What follows is a solution to a smaller problem; I don't have a good way to determine the probabilities of exactly k of some kind being the most of any kind on the first roll, but the work below could be used from that point to get an answer.
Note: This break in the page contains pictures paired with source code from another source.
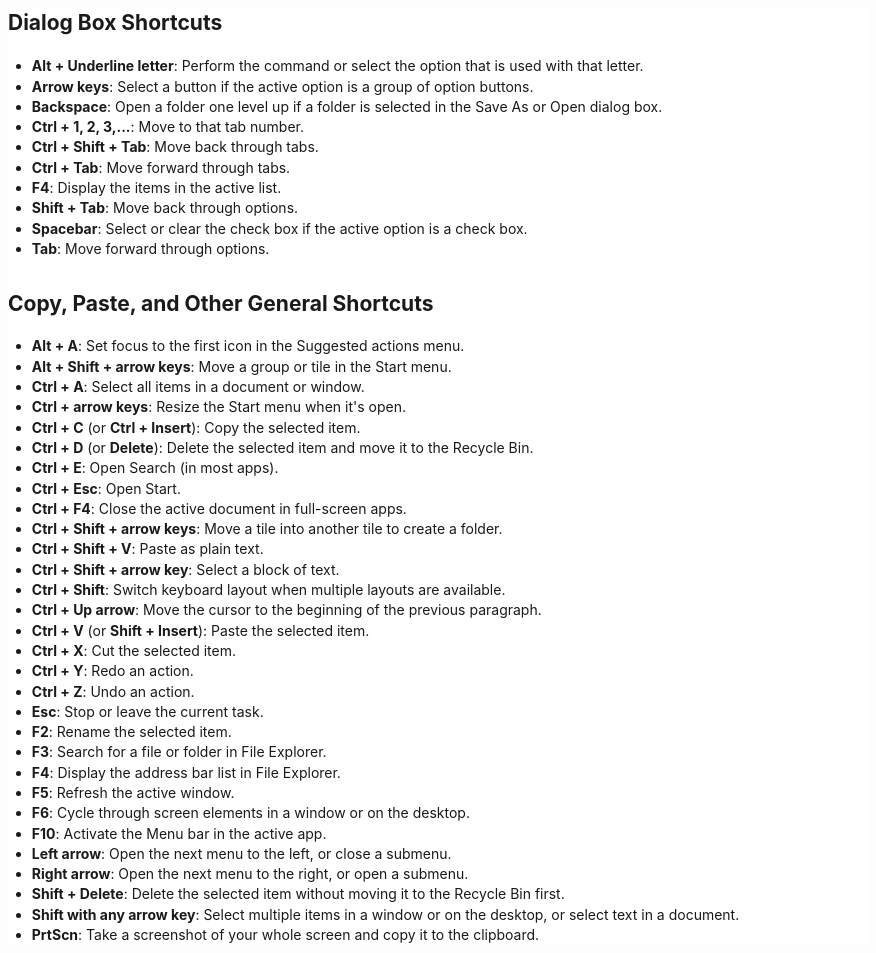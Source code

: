 ## Dialog Box Shortcuts
- **Alt + Underline letter**: Perform the command or select the option that is used with that letter.
- **Arrow keys**: Select a button if the active option is a group of option buttons.
- **Backspace**: Open a folder one level up if a folder is selected in the Save As or Open dialog box.
- **Ctrl + 1, 2, 3,...**: Move to that tab number.
- **Ctrl + Shift + Tab**: Move back through tabs.
- **Ctrl + Tab**: Move forward through tabs.
- **F4**: Display the items in the active list.
- **Shift + Tab**: Move back through options.
- **Spacebar**: Select or clear the check box if the active option is a check box.
- **Tab**: Move forward through options.

## Copy, Paste, and Other General Shortcuts
- **Alt + A**: Set focus to the first icon in the Suggested actions menu.
- **Alt + Shift + arrow keys**: Move a group or tile in the Start menu.
- **Ctrl + A**: Select all items in a document or window.
- **Ctrl + arrow keys**: Resize the Start menu when it's open.
- **Ctrl + C** (or **Ctrl + Insert**): Copy the selected item.
- **Ctrl + D** (or **Delete**): Delete the selected item and move it to the Recycle Bin.
- **Ctrl + E**: Open Search (in most apps).
- **Ctrl + Esc**: Open Start.
- **Ctrl + F4**: Close the active document in full-screen apps.
- **Ctrl + Shift + arrow keys**: Move a tile into another tile to create a folder.
- **Ctrl + Shift + V**: Paste as plain text.
- **Ctrl + Shift + arrow key**: Select a block of text.
- **Ctrl + Shift**: Switch keyboard layout when multiple layouts are available.
- **Ctrl + Up arrow**: Move the cursor to the beginning of the previous paragraph.
- **Ctrl + V** (or **Shift + Insert**): Paste the selected item.
- **Ctrl + X**: Cut the selected item.
- **Ctrl + Y**: Redo an action.
- **Ctrl + Z**: Undo an action.
- **Esc**: Stop or leave the current task.
- **F2**: Rename the selected item.
- **F3**: Search for a file or folder in File Explorer.
- **F4**: Display the address bar list in File Explorer.
- **F5**: Refresh the active window.
- **F6**: Cycle through screen elements in a window or on the desktop.
- **F10**: Activate the Menu bar in the active app.
- **Left arrow**: Open the next menu to the left, or close a submenu.
- **Right arrow**: Open the next menu to the right, or open a submenu.
- **Shift + Delete**: Delete the selected item without moving it to the Recycle Bin first.
- **Shift with any arrow key**: Select multiple items in a window or on the desktop, or select text in a document.
- **PrtScn**: Take a screenshot of your whole screen and copy it to the clipboard.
Let $f(N,X,Y)$ be the probability of getting all 1s with N dice, each with X sides, in at most Y rolls, where after each roll, 1s are retained and only non-1 dice are re-rolled. Working 1 roll at a time, the first roll could have exactly $k=0,\dots,N$ 1s. The probability of exactly k 1s in a single roll is ${N\choose k}\left(\frac{1}{X}\right)^k\left(\frac{x-1}{x}\right)^{N-k}$ and having k 1s in the first roll, we then need $N-k$ 1s in the remaining $Y-1$ rolls. So, $$f(N,X,Y)=\sum_{k=0}^{N}{N\choose k}\left(\frac{1}{X}\right)^k\left(\frac{x-1}{x}\right)^{N-k}f(N-k,X,Y-1).$$ Also, the probability of all 1s on 0 dice is 1 (0 of the 0 dice are guaranteed to be 1), so $f(0,X,Y)=1$, and the probability of all 1s on $N\ge 0$ dice in 0 rolls is 0 (can't get any 1s without rolling some dice), so $f(N,X,0)=0$ for $N\ge 0$. This is a complete definition of $f(N,X,Y)$, though it does not lend itself to easy computation. (However, software like Mathematica may be able to compute from this definition. In Mathematica: f[n_, x_, y_] := If[n == 0, 1, If[y == 0, 0, Sum[ Binomial[n, k]*(1/x)^k*(1 - 1/x)^(n - k)*f[n - k, x, y - 1], {k, 0, n}]]].)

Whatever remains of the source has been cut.